We spent over 3 hours at the museum and could have easily stayed longer but since we were hungry, we had to leave a littler earlier than we wanted to. We tried to explore every room but we started getting lost towards the end and came upon the same installation multiple times. It was like trying to figure out a maze in the dark and we were getting a little frustrated (probably because we were hangry). I think we missed a couple of exhibits like the Light Vortex and the Floating Room but for the most part, we stopped by the ones we were looking forward to.
How To Get Here
TeamLab Borderless is located in Odaiba, Japan, which is about 45 minutes from the center of Tokyo. We took the Yurikamome line and got off at Aomi station. There will be signs directing you to the museum and you will go through a Toyota exhibit.
ADDRESS: Odaiba Palette Town, 1-3-8 Aomi, Koto-ku, Tokyo, Japan
When and Where To Buy Tickets
You can buy your tickets online and we highly recommend buying them well in advance as this is a popular museum and tickets sell out quickly. We bought our tickets a month in advance. We tried to get additional tickets a week before our visit and they were already sold out.
Tips Before You Go
Arrive Early or Later in the Evening (Even on a Weekday)
We arrived right when they opened at 10:00 AM and there was already a huge line waiting to get into the museum. And this was the line for people who already purchased their tickets online. It took us about 35 minutes to get in the door. If you don’t want to wait and want to be the first ones in, it’s probably a good idea to get there an hour before opening. We have also heard that the evening hours are better to visit near closing time as the crowd dies down.
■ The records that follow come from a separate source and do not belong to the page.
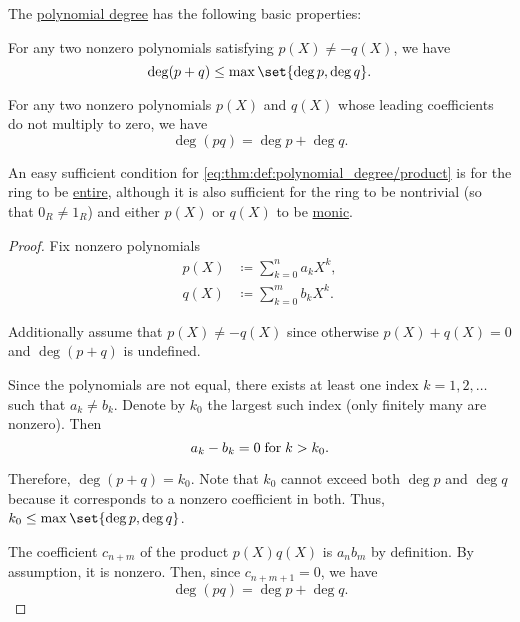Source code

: \begin{proposition}\label{thm:def:polynomial_degree}
  The \hyperref[def:polynomial_degree]{polynomial degree} has the following basic properties:
  \begin{thmenum}
     For any two nonzero polynomials satisfying \( p(X) \neq -q(X) \), we have
    \begin{equation}\label{eq:thm:def:polynomial_degree/sum}
      \deg (p + q) \leq \max \set{ \deg p, \deg q }.
    \end{equation}

     For any two nonzero polynomials \( p(X) \) and \( q(X) \) whose leading coefficients do not multiply to zero, we have
    \begin{equation}\label{eq:thm:def:polynomial_degree/product}
      \deg (pq) = \deg p + \deg q.
    \end{equation}
  \end{thmenum}
\end{proposition}
\begin{comments}
  \item An easy sufficient condition for \eqref{eq:thm:def:polynomial_degree/product} is for the ring to be \hyperref[def:entire_semiring]{entire}, although it is also sufficient for the ring to be nontrivial (so that \( 0_R \neq 1_R \)) and either \( p(X) \) or \( q(X) \) to be \hyperref[def:monic_polynomial]{monic}.
\end{comments}
\begin{proof}
  Fix nonzero polynomials
  \begin{align*}
    p(X) &\coloneqq \sum_{k=0}^n a_k X^k, \\
    q(X) &\coloneqq \sum_{k=0}^m b_k X^k.
  \end{align*}

   Additionally assume that \( p(X) \neq -q(X) \) since otherwise \( p(X) + q(X) = 0 \) and \( \deg(p + q) \) is undefined.

  Since the polynomials are not equal, there exists at least one index \( k = 1, 2, \ldots \) such that \( a_k \neq b_k \). Denote by \( k_0 \) the largest such index (only finitely many are nonzero). Then
  \begin{equation*}
    a_k - b_k = 0 \T{for} k > k_0.
  \end{equation*}

  Therefore, \( \deg(p + q) = k_0 \). Note that \( k_0 \) cannot exceed both \( \deg p \) and \( \deg q \) because it corresponds to a nonzero coefficient in both. Thus, \( k_0 \leq \max\set{ \deg p, \deg q } \).

   The coefficient \( c_{n + m} \) of the product \( p(X) q(X) \) is \( a_n b_m \) by definition. By assumption, it is nonzero. Then, since \( c_{n+m+1} = 0 \), we have
  \begin{equation*}
    \deg (pq) = \deg p + \deg q.
  \end{equation*}
\end{proof}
This was probably our biggest mistake. We had snacks in our backpacks, but we decided to store our bags in the free lockers at the entrance. You can’t get to the lockers unless you exit the museum, so it might be wise to carry a smaller bag with snacks. We definitely would have wandered around the museum longer if we had something to munch on to give us some more energy. There are small resting rooms with vending machines for drinks, but no snacks.
Utilize The Free Lockers
At the entrance there will be a large area to store your belongings in a locker, free of charge. We’re glad we stored our coats and large backpacks in here. The museum was room temperature so a coat probably would have been too hot and a drag to carry around for hours. Carrying a large backpack would have quickly become tiresome as well. Just remember that you won’t be able to get back to the lockers until you exit the museum and there is no reentry.
Wear Comfortable Flat Shoes
There are a lot of areas in the museum where it’s necessary to have flats or sneakers on. It’s also safer not to wear heels as it is very dark inside the museum.
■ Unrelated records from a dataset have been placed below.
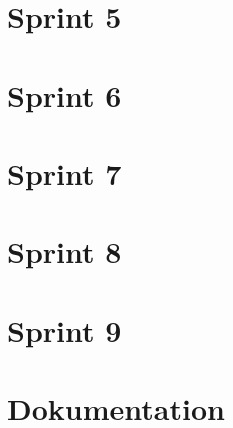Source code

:\documentclass[twoside]{report}
\begin{document}


\newpage

\section{Sprint 5}



\newpage

\section{Sprint 6}



\newpage

\section{Sprint 7}



\newpage

\section{Sprint 8}



\newpage

\section{Sprint 9}



\newpage



\section{Dokumentation}
\end{document}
Everyone wants that perfect picture for their social media but it’s incredibly difficult to get because there are mass amounts of people that visit this museum. With that being said, there are times you can be in the picture alone (or almost alone). You just have to be patient. There’s waves of people that come in and then it dies down a bit so wait for that opening. Or politely ask the person that is in your shot if you can have a couple of seconds to take a picture. Everyone was extremely nice and understanding.
Bring Your Kids
TeamLab Borderless is extremely kid-friendly. We thought this museum would be most suitable for adults but they have plenty of rooms the kids can enjoy too. Actually, the kids had more interactive things to do like the fruit slide and sketch room.
Enjoy the Experience
Everyone is so crazy about taking pictures these days (including us) but make sure you really take in the teamLab experience. Their work is so phenomenal and inspirational that it sometimes gives us goosebumps. The immersive digital experience paired with the beautiful sound design is like none other, so make sure you stop, put the camera away and enjoy the experience.
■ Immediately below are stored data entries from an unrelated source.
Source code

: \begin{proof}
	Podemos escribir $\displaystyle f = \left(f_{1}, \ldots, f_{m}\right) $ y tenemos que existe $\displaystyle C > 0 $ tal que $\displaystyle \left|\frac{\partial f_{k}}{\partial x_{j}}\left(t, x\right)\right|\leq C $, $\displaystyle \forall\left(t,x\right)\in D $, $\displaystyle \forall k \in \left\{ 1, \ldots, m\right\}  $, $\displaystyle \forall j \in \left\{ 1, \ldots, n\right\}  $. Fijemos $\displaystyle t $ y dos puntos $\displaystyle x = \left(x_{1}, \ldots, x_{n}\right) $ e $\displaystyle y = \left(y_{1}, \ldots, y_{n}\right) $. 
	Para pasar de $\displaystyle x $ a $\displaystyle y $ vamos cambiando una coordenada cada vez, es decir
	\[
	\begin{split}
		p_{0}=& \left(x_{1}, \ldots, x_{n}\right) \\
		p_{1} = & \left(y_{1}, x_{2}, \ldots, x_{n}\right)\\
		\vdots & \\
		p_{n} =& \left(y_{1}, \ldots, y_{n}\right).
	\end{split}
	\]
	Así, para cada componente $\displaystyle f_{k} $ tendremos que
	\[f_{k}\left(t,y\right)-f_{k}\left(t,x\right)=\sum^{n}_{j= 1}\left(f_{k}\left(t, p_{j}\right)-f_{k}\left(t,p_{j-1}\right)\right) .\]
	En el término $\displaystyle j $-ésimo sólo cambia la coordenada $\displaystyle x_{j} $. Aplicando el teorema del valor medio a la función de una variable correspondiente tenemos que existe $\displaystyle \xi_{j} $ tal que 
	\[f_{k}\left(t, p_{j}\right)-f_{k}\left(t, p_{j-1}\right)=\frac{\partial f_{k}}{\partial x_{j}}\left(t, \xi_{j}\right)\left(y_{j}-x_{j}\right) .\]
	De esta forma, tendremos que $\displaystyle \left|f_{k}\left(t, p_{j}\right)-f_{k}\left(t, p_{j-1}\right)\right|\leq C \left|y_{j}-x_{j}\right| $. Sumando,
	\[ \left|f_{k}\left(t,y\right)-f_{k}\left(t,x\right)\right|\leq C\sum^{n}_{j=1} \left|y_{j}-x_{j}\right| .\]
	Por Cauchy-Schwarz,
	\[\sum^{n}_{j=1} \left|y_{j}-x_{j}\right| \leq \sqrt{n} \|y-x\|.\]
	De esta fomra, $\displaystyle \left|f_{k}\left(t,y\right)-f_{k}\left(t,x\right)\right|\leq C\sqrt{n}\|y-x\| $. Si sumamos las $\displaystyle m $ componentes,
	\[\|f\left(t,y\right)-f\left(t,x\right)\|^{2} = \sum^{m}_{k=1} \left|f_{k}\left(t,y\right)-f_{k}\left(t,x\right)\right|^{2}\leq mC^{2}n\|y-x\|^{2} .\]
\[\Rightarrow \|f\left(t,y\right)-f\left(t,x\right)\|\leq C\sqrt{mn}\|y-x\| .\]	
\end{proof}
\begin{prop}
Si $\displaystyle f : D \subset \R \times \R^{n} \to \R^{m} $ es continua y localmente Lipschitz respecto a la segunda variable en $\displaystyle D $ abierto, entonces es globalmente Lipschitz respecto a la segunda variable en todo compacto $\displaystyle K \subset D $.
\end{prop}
We absolutely loved our time here and think it’s a one-of-a-kind experience. We probably could have spent all day in here if we would have brought some snacks with us. We wish there was a little bit more direction as to where and what was inside because we got lost often (especially trying to find the exit) but we realize that part of the experience is to wander around and explore.
We do hope to visit again someday and check out the exhibits that we missed. Although it is a permanent museum, it is constantly transforming with the seasons, so there is always something new and exciting.
ADDRESS: Odaiba Palette Town, 1-3-8 Aomi, Koto-ku, Tokyo, Japan
HOURS: Weekdays 10:00 - 19:00 ; Sun, Sat & Holiday 10:00 - 21:00 (Closed 2nd & 4th Tuesdays)
ADMISSION: Adults 3,200 YEN (~$30 USD), Child 1,000 YEN (~$10 USD)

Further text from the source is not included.